▶ **Exercise goal**
The lines below that include the word "Github" are to be reported.
+--
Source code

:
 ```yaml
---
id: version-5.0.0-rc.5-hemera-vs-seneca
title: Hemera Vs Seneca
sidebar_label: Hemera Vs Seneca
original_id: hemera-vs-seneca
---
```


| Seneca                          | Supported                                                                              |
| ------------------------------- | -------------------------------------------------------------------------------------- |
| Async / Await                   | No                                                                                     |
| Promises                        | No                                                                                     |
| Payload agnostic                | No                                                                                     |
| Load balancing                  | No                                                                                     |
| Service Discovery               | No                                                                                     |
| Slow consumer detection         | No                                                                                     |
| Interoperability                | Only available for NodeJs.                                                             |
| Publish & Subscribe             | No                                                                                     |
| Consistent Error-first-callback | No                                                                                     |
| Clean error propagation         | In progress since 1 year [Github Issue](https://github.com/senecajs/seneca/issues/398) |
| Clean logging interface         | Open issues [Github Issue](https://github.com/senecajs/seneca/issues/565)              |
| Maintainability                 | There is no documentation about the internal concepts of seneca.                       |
+--
▶ **Solution below**
| Clean error propagation         | In progress since 1 year [Github Issue](https://github.com/senecajs/seneca/issues/398) |
| Clean logging interface         | Open issues [Github Issue](https://github.com/senecajs/seneca/issues/565)              |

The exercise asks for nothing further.